Monday, 10 May 2010

Using CTO to Create a Blue Background


This is a trick I learned years ago when working as a corporate TV production manager/cameraman. The principle is quite simple - when your camera white balance is set to daylight, any tungsten or incandescent light source will render orange, conversely when the white balance is set to tungsten any daylight source will render blue. So, in order to render the foreground normal and the background blue you need to set the camera white balance to Tungsten (Canon users) or Incandescent (Nikon users) and balance your flash which is daylight to tungsten - remember that the daylight source will be blue and needs conversion to orange.

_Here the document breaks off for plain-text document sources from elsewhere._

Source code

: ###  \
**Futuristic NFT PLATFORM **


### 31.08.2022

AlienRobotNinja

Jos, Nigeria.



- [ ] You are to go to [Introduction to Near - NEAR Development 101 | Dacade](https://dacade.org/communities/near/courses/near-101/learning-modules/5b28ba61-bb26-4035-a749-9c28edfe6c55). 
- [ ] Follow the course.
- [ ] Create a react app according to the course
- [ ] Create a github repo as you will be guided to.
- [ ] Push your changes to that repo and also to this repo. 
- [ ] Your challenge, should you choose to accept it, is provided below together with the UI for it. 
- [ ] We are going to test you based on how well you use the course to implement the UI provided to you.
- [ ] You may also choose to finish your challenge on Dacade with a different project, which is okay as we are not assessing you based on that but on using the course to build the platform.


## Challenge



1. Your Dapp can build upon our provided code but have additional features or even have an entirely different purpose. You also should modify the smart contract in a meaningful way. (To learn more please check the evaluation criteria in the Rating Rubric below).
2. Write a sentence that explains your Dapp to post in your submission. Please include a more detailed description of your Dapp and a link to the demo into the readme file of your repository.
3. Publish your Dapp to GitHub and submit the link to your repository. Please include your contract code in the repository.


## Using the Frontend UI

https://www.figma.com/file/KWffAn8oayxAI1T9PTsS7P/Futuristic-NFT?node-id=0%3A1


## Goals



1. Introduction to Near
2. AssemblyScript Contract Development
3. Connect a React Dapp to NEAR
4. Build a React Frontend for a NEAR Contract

To achieve this you will need a CTO gel filter. CTO stands for Colour Temperature Orange and is available in densities varying from 100% or Full to 1/8th. I use either Rosco Cinegel sheets or more recently the pre-cut Strobist Collection gels which include a wide selection of colour correction gels which when working with hotshoe flash or Speedlite off-camera are more convenient to carry than large sheets or rolls of gel.

The image at the top of this item was shot for a local swim school. I started with a blue background from the pool water, but the window light was neutral, not blue. As I was working in a high-humity environment I had no choice but to work with battery operated flash - mains powered units are a no go when the atmosphere is so moist - 100% humidity!

The lighting for this shot is very simple - two off camera Speedlites, both corrected with full CTO. One light to camera left modified with a 24" (60 cm) softbox and the backlight snooted with Rosco Photofoil on a stand across the far side of the pool. The keylight was mounted on a VAL (Voice Activated Light stand) aka Laurie a very able intern. The camera shutter was set around one stop below that indicated for a "normal" look to render the background slightly darker. From the image meta data it looks as if I used a 24 - 105 mm f4 IS L Series on the 5D MkII at 84 mm with a stop (sorry aperture) of f5 and the shutter at 1/125 th second, ISO 400.